Sacking FBI director, Trump sparks storm
US President met Russia foreign minister amid Comey controversy
13 May, 2017
President Trump fired FBI Director James Comey on 9 May, saying he had lost confidence in his ability to manage the bureau. In a shock move drawing comparisons to the Watergate scandal that brought down Richard Nixon, Trump told Comey the FBI needed new leadership.
Under Comey’s leadership, the FBI concluded that President Vladimir Putin approved a multi-faceted campaign to tilt the vote in Trump’s favor. His snap dismissal sparked rare criticism from Republicans and allegations of a cover-up from seething Democrats who demanded an independent inquiry. Trump’s decision to fire the FBI director is virtually unprecedented - only one director has previously been fired in the bureau’s century-long history.
Since the start of Trump’s presidency, the FBI chief had increasingly appeared to be a thorn in the President’s side. He recently confirmed the agency was investigating Russian interference in last year’s presidential election and notably Moscow’s possible collusion with Trump’s campaign. During testimony to Congress last month, Comey overtly challenged the President, flatly rejecting his explosive claim that he was wiretapped by his predecessor. And despite Trump’s dismissal of suggestions his team colluded with Moscow as "fake news", it had become increasingly clear that Comey had set his sights on the issue of Russia’s election meddling, which has stalked Trump’s presidency from the start.
In a letter circulated by the White House, Trump tries to distance himself from the ever-deepening scandal over Russia’s involvement in the election. "I greatly appreciate you informing me, on three separate occasions, that I am not under investigation," he wrote. The officials said Attorney General Jeff Sessions and Deputy Attorney General Rod J. Rosenstein backed the President by citing FBI Director’s handling of the investigation into Hillary Clinton’s use of a private email server while she was serving as Secretary of State. The White House said the search for a new FBI director was to begin right away.

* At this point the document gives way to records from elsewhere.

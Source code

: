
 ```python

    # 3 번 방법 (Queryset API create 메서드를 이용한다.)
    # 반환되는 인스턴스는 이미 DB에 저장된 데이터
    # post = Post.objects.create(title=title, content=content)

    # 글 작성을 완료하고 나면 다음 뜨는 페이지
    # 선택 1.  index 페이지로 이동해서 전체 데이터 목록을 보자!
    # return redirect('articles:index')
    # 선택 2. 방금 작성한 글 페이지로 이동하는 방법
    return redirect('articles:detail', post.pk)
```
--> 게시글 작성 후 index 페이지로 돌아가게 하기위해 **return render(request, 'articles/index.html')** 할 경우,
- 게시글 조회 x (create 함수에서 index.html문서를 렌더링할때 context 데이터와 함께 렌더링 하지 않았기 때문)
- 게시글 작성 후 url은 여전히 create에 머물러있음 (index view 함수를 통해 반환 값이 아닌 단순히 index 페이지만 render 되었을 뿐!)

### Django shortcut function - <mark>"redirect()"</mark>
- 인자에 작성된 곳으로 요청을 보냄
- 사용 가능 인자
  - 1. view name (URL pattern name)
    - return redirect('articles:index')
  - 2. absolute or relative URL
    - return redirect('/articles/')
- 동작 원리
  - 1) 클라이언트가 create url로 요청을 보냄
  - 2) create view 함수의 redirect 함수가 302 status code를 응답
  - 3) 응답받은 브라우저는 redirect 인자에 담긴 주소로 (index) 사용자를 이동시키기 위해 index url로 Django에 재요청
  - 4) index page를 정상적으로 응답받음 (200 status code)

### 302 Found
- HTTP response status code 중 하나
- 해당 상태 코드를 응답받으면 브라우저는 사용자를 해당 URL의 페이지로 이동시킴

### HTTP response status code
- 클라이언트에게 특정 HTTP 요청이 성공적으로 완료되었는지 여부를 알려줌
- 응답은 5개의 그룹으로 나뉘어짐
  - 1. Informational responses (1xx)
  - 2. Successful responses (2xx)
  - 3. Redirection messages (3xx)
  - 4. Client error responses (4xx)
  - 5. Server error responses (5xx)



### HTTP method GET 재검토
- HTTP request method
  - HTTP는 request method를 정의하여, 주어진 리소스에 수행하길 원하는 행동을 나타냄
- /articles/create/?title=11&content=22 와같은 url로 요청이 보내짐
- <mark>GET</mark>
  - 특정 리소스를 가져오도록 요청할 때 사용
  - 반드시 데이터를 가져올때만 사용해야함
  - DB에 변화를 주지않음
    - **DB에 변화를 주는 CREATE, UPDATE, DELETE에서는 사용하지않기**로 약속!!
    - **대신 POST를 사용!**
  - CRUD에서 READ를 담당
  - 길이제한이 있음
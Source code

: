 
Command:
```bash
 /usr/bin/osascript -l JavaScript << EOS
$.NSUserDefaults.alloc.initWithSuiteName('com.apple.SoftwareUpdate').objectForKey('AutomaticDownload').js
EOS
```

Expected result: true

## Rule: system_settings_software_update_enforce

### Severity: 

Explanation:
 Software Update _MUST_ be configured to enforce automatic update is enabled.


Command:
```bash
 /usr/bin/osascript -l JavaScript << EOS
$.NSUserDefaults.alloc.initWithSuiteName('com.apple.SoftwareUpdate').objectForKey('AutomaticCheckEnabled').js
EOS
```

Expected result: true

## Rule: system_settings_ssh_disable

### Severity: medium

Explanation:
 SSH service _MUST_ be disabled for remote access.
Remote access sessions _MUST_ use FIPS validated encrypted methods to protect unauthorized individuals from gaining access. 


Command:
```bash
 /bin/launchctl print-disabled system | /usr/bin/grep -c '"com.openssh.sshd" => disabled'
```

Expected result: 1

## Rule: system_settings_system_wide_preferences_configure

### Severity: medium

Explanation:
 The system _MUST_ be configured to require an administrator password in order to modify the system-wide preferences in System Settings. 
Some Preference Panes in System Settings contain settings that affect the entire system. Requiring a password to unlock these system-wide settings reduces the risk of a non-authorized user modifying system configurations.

FBI directors are appointed for a single 10-year term. The 56-year-old Comey, who is popular among rank-and-file agents, was appointed four years ago.
Only hours after dismissing the man in charge of investigating links between his campaign and Russia, the US president met with Russia’s foreign minister, Sergey Lavrov, at the White House. No reporters were allowed in to ask questions.
Earlier, when the Secretary of State Rex Tillerson greeted his Russian counterpart in the diplomatic reception room on the seventh floor of the State Department, a reporter shouted a question about whether Comey’s dismissal “cast a shadow” on the meeting. Russia's top diplomat, known for a puckish sense of humor, shot back: “Was he fired? You’re kidding! You’re kidding!” He then disappeared into Tillerson’s office.
“I never thought I’d have to answer such questions, all the more in the United States of America, with your greatly developed democratic and political system,” he said, a tinge of sarcasm in his voice.“ “How can a great nation, a great country, succumb to this and think in such categories?”
He offered no thoughts on whether the United States should participate in “de-escalation zones” in Syria, part of a proposal by Russia to designate certain regions as safe areas for refugees.